BY CHRIS MCNULTY
WHEN Jim McGuinness was introduced to Ronny Deila and spent a couple of hours in his company he was impressed.
Deila’s appointment as the new manager of Celtic last week caused a stir in the football world. The 38-year-old led unfancied Stromsgodset to the Norwegian League title last season, but his stock outside of Norway was relatively unknown.
McGuinness was ahead of the curve. He and Deila had an unlikely ally – former Finn Harps midfielder Fergal Harkin.
Last October, on the night Celtic played Barcelona in the Champions League at Celtic Park, Deila watched from one of the boxes as Cesc Fabregas struck the match-winner in a one-nil win for the Spaniards. Earlier that day, Deila took in the Under-19 game between Celtic and Barcelona. The previous night he watched Manchester City play Bayern Munich.
Ballyliffin native Harkin, who played for Harps and Bohemians, is the Scouting and Recruitment Operations Manager at Manchester City. It was through City’s strong links with Stromsgodset that Harkin met the colourful Deila and on their brief visit to Glasgow McGuinness got an insight into a man who is now his new boss in Scotland.
“I spent an evening with him at a Champions League game,” said McGuinness, employed as a performance consultant with Celtic.
“Fergal had him up and arranged for us to meet. I spent a couple of hours in his company so it’s nice now to already have had that initial introduction.
“He is a very interesting man. He was very interested in what I was doing, in both sports. He is a very focussed and very determined man. He’s very forward thinking and has some really interesting ideas. I knew that he was already highly-rated. I’m looking forward to working with him.”
Deila has taken charge of the Hoops on a twelve-month, rolling contract having succeeded Neil Lennon, who confirmed that he had ear-marked the Norwegian as a possible number two when Johan Mjallby announced that he was leaving.

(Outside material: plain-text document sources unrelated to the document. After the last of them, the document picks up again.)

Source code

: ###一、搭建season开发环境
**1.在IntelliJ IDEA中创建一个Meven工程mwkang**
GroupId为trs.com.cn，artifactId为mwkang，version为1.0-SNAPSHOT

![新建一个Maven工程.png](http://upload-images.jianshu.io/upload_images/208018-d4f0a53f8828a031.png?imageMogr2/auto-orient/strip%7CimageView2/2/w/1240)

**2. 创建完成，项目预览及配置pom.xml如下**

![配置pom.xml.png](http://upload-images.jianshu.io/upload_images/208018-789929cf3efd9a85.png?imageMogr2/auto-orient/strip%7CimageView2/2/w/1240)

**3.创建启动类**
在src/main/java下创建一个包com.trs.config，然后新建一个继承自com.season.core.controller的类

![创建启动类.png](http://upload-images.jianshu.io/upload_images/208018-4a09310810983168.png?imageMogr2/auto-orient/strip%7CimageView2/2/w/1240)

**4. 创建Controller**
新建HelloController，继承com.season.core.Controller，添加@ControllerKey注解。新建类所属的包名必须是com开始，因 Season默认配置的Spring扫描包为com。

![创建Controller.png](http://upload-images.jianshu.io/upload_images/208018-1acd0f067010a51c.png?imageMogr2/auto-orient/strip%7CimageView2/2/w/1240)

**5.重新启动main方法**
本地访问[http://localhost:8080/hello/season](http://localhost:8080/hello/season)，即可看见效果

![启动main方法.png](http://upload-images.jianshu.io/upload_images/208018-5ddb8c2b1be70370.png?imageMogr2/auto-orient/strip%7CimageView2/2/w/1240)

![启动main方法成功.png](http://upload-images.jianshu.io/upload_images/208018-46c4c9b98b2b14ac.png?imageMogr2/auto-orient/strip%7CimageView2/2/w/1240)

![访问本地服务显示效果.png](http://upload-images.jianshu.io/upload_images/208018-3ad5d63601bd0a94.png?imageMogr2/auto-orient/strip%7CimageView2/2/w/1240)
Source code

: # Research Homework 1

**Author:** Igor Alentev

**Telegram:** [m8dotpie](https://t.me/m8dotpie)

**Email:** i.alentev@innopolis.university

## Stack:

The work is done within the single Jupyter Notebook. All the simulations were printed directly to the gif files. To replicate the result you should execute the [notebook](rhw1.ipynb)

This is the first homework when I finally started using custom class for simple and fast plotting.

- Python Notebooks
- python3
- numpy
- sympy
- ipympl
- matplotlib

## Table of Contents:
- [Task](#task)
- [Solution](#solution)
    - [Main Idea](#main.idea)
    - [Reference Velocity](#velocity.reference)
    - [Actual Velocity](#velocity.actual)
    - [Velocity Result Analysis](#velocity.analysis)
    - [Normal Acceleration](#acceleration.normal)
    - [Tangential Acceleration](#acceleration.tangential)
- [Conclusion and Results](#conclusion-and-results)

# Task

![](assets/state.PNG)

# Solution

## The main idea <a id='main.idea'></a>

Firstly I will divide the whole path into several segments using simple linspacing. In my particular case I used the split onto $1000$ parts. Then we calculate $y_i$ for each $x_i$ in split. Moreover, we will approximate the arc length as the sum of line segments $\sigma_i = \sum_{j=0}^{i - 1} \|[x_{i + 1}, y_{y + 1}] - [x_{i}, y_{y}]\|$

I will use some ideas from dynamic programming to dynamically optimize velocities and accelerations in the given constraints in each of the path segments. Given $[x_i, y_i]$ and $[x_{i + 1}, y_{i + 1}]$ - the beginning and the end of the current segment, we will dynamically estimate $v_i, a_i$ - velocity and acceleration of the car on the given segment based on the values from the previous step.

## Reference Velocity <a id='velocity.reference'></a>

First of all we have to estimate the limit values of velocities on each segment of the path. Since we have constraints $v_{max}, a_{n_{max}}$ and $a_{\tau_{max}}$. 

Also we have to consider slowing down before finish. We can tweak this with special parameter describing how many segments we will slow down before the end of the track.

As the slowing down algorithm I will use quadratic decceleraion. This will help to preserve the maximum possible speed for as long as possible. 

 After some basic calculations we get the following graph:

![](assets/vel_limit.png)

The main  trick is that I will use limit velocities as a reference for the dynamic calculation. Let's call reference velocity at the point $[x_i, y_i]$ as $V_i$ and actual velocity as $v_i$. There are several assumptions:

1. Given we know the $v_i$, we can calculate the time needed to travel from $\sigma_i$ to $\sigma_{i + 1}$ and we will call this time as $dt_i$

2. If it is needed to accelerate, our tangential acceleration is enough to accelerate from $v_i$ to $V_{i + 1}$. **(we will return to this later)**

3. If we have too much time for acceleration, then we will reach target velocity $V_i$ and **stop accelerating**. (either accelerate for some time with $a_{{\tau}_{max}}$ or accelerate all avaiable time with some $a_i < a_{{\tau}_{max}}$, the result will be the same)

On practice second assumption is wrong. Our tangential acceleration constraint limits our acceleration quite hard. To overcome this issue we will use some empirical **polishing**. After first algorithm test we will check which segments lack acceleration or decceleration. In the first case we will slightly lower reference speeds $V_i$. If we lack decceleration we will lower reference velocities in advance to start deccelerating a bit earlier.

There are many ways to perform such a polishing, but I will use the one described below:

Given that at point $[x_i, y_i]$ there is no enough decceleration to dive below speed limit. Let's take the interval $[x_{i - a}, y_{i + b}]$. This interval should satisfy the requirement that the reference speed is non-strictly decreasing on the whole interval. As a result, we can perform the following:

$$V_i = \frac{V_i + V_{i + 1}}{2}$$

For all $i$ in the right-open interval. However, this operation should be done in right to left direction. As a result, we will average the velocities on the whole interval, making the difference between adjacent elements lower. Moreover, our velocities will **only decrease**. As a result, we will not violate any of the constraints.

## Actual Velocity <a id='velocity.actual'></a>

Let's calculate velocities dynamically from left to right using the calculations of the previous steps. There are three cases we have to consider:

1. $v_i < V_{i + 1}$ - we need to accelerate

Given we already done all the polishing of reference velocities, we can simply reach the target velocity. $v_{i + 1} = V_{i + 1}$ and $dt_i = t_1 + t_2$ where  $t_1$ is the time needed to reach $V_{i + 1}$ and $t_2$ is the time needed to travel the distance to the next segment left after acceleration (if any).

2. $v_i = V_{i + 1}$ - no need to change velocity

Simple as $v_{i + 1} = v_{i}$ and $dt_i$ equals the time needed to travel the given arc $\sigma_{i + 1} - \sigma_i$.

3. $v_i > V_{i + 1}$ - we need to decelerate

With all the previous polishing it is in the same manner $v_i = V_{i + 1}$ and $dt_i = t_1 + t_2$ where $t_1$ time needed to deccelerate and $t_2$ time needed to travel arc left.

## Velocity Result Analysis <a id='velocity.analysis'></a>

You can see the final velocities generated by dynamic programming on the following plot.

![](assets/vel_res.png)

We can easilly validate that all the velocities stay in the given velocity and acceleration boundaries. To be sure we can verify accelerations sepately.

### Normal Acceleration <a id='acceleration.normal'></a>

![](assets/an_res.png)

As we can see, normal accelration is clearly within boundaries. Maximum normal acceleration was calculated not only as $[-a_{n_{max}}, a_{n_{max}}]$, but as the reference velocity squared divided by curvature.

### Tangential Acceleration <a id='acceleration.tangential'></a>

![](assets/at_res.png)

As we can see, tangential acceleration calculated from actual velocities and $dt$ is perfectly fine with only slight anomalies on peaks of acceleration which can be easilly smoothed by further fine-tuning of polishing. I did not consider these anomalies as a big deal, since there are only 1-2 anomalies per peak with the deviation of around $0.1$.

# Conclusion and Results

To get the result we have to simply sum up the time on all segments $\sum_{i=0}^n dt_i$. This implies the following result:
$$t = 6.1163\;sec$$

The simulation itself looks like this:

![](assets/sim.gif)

McGuinness is currently on holiday from his position at Celtic, but will return in the coming weeks for pre-season. The Glenties man was recruited in 2012, just after guiding Donegal to All-Ireland glory. Lennon attended Donegal’s final win over Mayo and was present at the subsequent banquet in Dublin’s Burlington Hotel.
Lennon hails from Lurgan and played at minor level for Armagh. Both he and Dermot Desmond, Celtic’s majority shareholder, were impressed by McGuinness’s work with Donegal and offered him a position, based at the club’s Lennoxtown training complex.

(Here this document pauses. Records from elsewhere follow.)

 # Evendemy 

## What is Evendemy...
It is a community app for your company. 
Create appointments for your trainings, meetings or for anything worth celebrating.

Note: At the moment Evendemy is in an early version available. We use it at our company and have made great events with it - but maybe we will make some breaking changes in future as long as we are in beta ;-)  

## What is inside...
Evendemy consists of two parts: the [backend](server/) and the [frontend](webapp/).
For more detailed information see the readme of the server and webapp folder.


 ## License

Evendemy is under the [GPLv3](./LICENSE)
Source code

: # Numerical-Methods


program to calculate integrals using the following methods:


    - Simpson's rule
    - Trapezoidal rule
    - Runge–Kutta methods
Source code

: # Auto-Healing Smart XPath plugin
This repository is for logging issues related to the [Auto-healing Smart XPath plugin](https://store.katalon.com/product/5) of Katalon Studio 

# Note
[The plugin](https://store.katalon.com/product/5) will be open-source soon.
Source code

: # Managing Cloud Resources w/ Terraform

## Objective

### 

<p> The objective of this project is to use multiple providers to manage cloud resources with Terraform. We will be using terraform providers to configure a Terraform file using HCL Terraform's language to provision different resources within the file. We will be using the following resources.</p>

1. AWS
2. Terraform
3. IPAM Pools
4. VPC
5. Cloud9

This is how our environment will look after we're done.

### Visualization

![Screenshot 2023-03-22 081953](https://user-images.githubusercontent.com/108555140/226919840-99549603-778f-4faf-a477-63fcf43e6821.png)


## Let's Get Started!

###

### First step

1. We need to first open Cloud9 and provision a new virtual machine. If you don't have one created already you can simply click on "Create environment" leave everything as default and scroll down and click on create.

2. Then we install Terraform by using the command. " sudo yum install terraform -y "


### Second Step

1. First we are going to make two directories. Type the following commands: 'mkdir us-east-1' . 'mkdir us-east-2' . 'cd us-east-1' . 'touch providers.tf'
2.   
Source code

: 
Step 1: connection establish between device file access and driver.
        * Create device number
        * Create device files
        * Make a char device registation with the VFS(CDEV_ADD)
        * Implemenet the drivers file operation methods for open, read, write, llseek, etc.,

The likes of Tony Watt and Dylan McGeouch have worked with McGuinnness, whose role was explained recently by Celtic’s Academy chief Chris McCart, who said: “We brought in Jim McGuinness two seasons ago to see if we could get a stronger mindset into the younger players.

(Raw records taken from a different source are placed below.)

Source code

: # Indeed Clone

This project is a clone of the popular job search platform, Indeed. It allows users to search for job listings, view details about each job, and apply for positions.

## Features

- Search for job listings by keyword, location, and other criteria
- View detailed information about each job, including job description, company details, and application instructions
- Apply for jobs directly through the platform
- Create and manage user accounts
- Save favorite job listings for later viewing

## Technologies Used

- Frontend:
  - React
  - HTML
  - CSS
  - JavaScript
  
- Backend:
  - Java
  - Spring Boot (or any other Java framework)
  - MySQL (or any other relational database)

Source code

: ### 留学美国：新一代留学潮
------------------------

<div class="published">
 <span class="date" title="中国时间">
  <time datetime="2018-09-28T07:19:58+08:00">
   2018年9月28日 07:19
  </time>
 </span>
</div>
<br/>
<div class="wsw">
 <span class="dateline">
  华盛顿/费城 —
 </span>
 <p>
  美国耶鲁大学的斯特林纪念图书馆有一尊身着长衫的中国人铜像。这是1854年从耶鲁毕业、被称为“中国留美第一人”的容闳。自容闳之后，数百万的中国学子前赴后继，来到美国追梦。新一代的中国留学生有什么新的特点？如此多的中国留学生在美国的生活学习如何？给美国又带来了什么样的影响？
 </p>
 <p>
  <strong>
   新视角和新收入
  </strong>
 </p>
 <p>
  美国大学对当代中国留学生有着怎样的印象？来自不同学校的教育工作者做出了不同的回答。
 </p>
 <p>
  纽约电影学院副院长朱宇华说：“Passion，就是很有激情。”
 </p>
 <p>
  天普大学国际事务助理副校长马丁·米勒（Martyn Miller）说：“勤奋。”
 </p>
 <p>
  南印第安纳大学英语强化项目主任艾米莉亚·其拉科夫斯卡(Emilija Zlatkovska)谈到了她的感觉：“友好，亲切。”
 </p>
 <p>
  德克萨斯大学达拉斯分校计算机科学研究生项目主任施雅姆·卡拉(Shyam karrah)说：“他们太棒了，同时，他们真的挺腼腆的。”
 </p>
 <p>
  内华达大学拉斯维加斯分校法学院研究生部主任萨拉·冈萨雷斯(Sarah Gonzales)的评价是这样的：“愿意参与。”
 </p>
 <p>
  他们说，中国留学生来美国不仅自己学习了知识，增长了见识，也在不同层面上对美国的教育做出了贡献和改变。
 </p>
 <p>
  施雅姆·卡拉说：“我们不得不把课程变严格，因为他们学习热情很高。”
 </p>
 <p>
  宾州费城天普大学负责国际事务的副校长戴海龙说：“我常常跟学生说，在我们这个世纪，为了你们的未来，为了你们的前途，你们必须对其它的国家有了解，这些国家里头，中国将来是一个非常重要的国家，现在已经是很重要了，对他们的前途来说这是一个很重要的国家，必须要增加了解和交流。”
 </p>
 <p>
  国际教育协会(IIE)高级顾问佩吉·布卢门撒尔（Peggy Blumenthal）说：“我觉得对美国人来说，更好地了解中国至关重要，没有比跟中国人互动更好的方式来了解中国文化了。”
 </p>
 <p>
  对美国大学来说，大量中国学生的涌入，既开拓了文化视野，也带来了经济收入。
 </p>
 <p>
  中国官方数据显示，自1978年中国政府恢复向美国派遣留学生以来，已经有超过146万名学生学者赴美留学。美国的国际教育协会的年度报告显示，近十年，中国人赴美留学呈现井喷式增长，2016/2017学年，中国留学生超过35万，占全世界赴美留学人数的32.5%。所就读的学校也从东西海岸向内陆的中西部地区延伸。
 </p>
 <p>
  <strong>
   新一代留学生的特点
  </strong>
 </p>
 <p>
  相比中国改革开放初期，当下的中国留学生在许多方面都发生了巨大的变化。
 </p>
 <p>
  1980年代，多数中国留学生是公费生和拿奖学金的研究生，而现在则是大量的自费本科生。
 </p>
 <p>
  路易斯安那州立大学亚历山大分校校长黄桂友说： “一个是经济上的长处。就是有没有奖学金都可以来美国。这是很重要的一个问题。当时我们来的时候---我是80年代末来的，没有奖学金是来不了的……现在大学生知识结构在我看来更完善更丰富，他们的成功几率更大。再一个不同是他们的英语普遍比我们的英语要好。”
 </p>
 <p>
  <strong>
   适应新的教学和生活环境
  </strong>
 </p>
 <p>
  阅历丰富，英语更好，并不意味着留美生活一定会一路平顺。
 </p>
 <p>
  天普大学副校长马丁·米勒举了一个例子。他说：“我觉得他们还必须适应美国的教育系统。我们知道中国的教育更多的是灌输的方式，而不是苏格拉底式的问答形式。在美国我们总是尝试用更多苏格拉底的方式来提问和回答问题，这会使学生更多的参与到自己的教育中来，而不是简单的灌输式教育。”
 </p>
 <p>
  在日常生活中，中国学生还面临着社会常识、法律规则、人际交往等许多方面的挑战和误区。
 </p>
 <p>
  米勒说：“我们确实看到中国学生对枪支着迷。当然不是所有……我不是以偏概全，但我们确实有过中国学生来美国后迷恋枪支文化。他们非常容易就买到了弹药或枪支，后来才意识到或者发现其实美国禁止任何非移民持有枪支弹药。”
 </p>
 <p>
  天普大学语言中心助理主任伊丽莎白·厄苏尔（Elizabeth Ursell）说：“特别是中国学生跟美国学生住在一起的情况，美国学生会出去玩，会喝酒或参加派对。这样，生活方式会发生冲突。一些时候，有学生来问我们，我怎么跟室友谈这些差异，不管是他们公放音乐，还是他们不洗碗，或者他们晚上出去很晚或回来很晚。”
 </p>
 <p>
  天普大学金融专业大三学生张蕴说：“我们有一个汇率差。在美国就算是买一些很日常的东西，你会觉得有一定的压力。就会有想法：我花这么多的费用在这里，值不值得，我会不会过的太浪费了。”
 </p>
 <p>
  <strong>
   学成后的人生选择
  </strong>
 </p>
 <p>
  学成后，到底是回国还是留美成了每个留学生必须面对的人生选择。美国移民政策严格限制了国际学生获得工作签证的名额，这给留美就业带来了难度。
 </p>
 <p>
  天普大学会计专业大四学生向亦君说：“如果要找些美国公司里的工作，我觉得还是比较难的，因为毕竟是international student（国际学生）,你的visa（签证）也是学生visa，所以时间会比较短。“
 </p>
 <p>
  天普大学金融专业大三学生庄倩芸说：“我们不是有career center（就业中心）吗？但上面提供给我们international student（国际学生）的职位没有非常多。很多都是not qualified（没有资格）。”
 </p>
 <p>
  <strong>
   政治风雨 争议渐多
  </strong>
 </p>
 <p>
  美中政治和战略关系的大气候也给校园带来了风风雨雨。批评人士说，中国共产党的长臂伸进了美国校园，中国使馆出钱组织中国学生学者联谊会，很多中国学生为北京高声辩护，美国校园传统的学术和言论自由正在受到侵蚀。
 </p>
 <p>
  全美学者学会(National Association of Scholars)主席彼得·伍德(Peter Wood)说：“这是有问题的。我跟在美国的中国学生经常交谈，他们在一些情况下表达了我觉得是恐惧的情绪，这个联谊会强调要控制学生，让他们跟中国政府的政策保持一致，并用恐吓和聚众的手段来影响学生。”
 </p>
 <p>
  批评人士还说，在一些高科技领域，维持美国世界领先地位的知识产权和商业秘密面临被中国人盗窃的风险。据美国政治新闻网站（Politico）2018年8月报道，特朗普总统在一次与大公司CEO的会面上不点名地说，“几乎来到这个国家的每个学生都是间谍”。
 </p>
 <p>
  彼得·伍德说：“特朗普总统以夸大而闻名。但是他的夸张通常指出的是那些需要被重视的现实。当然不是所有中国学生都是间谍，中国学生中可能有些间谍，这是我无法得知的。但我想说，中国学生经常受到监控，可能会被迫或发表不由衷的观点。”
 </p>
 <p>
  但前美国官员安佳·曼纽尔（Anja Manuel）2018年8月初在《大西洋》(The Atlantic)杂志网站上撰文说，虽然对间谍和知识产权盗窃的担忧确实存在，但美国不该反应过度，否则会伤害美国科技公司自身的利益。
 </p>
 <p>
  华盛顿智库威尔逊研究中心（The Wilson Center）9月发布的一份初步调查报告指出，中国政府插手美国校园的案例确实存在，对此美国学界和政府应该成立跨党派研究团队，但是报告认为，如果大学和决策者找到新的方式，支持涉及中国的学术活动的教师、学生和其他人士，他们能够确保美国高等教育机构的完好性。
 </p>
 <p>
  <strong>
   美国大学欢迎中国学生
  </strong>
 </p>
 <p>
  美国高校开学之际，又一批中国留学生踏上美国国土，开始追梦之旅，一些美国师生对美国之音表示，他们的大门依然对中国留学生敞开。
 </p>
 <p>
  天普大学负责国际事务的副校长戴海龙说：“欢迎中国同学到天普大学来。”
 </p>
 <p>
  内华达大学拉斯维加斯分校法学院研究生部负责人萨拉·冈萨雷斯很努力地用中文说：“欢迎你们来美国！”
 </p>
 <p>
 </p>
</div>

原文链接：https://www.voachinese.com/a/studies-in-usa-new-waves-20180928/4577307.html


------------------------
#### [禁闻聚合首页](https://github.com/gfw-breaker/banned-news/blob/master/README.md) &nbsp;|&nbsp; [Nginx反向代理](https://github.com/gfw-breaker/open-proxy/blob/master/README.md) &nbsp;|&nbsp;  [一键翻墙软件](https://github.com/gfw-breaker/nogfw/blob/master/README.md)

“It is one area we have looked at. Can we develop a stronger mentality within the academy players coming through? At academy level, we also partnered with Positive Coaching Scotland, so we were educating the young players from the age of nine, their parents and the coaches, on mental strength and preparation.
“There is real emphasis now on getting that edge on to the players and, hopefully, that will push them across the line.”
The tasks of helping to develop the young hopefuls into potential stars of the future is something that McGuinness relishes.
Drawing the best out of people is what he has built himself upon, having transformed Donegal’s fortunes.
He said: “I’m working with people who are trying to make it as a professional. If I can contribute in some small way to that it is very rewarding.”
It is a job that brings out the best of McGuinness’s skills and he has thanked Lennon for his assistance since he took up the role.
He said: “I would like to thank Neil Lennon. It was great working with him. It was through Neil that I got the initial opportunity. I’d have gone in on the Monday morning and we’d have talked about who was winning in the Championship, the League and what have you. It was nice to have that connection.”
McGuinness commutes between Glenties and Glasgow, usually via Donegal Airport in Carrickfinn and, while there are those who baulk at his schedule, McGuinness feels enriched by his day job.
Within a professional club set-up at Lennoxtown and Celtic Park, McGuinness feels that he is constantly improving his own lot.
He said: “People who are progressive are always looking for edges and angles. You are learning every day. I’m working alongside people who are always improving and developing. If you are open to it, you will pick up things.
“I’m in a professional environment, but what I’m also in is a winning environment. That’s just the way it is in the club. I enjoy it very much. That sort of environment is a great place to be. It’s where people can thrive. That winning environment is the basis of the club really.”